Theresa May’s proposed Great Repeal Act of 2017 could join these misnamed changes. Its essential purpose is to take, in one heave, all EU law and turn it into UK law the instant we finally Brexit. One commentator described it as a huge legal cut and paste job. However, even this underwhelming cut and paste could cause all sorts of political and constitutional problems as this blog explains. So here’s six questions that might determine how the ‘Great Repeal’ goes:
- Will the House of Commons oppose it? It’s unlikely the Great Repeal Bill will be rejected outright (though it could be). More likely is that MPs could disrupt its progress and use procedure and process to slow it, question it and possibly amend it. There are around 500 MPs who are pro-EU and 100-150 or so confirmed Brexiters. May can whip it through (see 2) but those numbers, to me, spell trouble.
- Will Conservative MPs rebel? May has a majority of just 16 and many of her backbenches are unhappy and could use the bill to let the Prime Minister know. The ghost of John Major and Maastricht still stalks the backbenches. Remember, it wasn’t that Major lost votes but the constant media speculation that eroded his authority.

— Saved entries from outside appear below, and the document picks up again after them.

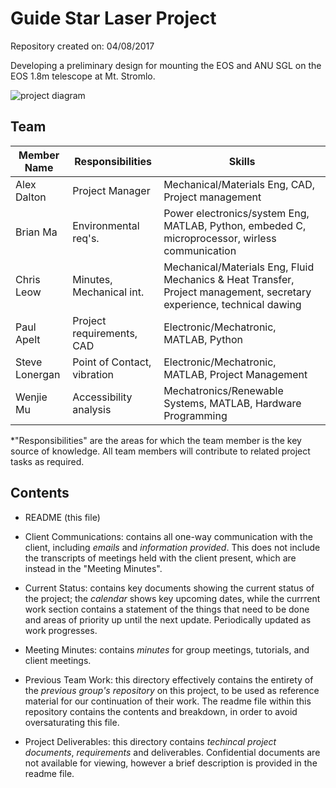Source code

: # Guide Star Laser Project

Repository created on: 04/08/2017

Developing a preliminary design for mounting the EOS and ANU SGL on the EOS 1.8m telescope at Mt. Stromlo.

![project diagram](http://i.imgur.com/0ppTVj8.png)

## Team

| Member Name  	| Responsibilities          | Skills                               	|
|--------------	|--------------------------	|--------------------------------------	|
| Alex Dalton  	| Project Manager           |Mechanical/Materials Eng, CAD, Project management
| Brian Ma  	| Environmental req's.      |Power electronics/system Eng, MATLAB, Python, embeded C, microprocessor, wirless communication               |
| Chris Leow  	| Minutes, Mechanical int. |Mechanical/Materials Eng, Fluid Mechanics & Heat Transfer, Project management, secretary experience, technical dawing|
| Paul Apelt  	| Project requirements, CAD      |Electronic/Mechatronic, MATLAB, Python |
| Steve Lonergan| Point of Contact, vibration|Electronic/Mechatronic, MATLAB, Project Management|
| Wenjie Mu  	| Accessibility analysis |Mechatronics/Renewable Systems, MATLAB, Hardware Programming                                       |
*"Responsibilities" are the areas for which the team member is the key source of knowledge.
All team members will contribute to related project tasks as required.

## Contents

* README (this file)

* Client Communications: contains all one-way communication with the client, 
including *emails* and *information provided*. This does not include the transcripts
of meetings held with the client present, which are instead in the 
"Meeting Minutes".

* Current Status: contains key documents showing the current status of the
project; the *calendar* shows key upcoming dates, while the currrent work 
section contains a statement of the things that need to be done and areas of
priority up until the next update. Periodically updated as work progresses.
	
* Meeting Minutes: contains *minutes* for group meetings,
tutorials, and client meetings.

* Previous Team Work: this directory effectively contains the entirety of the
*previous group's repository* on this project, to be used as reference material
for our continuation of their work. The readme file within this repository
contains the contents and breakdown, in order to avoid oversaturating this file.

* Project Deliverables: this directory contains *techincal project documents*, *requirements* and
deliverables. Confidential documents are not available for viewing, however
a brief description is provided in the readme file.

- Will the House of Lords oppose it? Again, it’s unlikely they’ll oppose it outright. But the House of Lords is estimated to be around 5-1 in favour of EU membership, is packed full of lawyers and sees itself as the guardian of constitutional and civil rights. And, of course, no one controls the timetable. It’s also not clear where the Salisbury convention stands here-the referendum was in a manifesto but was the result?
- Who will scrutinise it? There’s all sorts of time stealing options available. The law will have to be published in draft, lengthening the whole process. There is also a convention that constitutional issues can be debated by the whole chamber of one or both Houses and are normally given plenty of time (Scottish and Welsh devolution in the 1990s both had entire days dedicated to them).
- Will the devolved assemblies agree? Legally there’s little they can do but protest despite the (largely formal) need for legislative consent. Politically there could be far more trouble. May’s apparent overriding of Scotland will play well to her core (English) support already the SNP are making it look like London bullying Edinburgh again. And the apparent shift to hard Brexit again raises the question of the Northern Ireland border.
- What will the Bill come to symbolise? If the Bill is just admin then it may pass relatively simply. But some laws come to be symbols of failure or incompetence and represent far greater issues: think of the Dangerous Dogs Act, the Hunting Act or Human Rights Act. As the main chance for Parliament to be involved in Brexit, the passage of the law could become, by default, the battleground for a three way fight between hard Brexiters, soft Brexiters and Remainers.
The danger for May is that this ‘Great Repeal’ will steal her government’s time, energy and focus. The last three Conservative Prime Ministers were all destroyed by a potent combination of EU membership and an unhappy party. Could May’s Bill help make it four?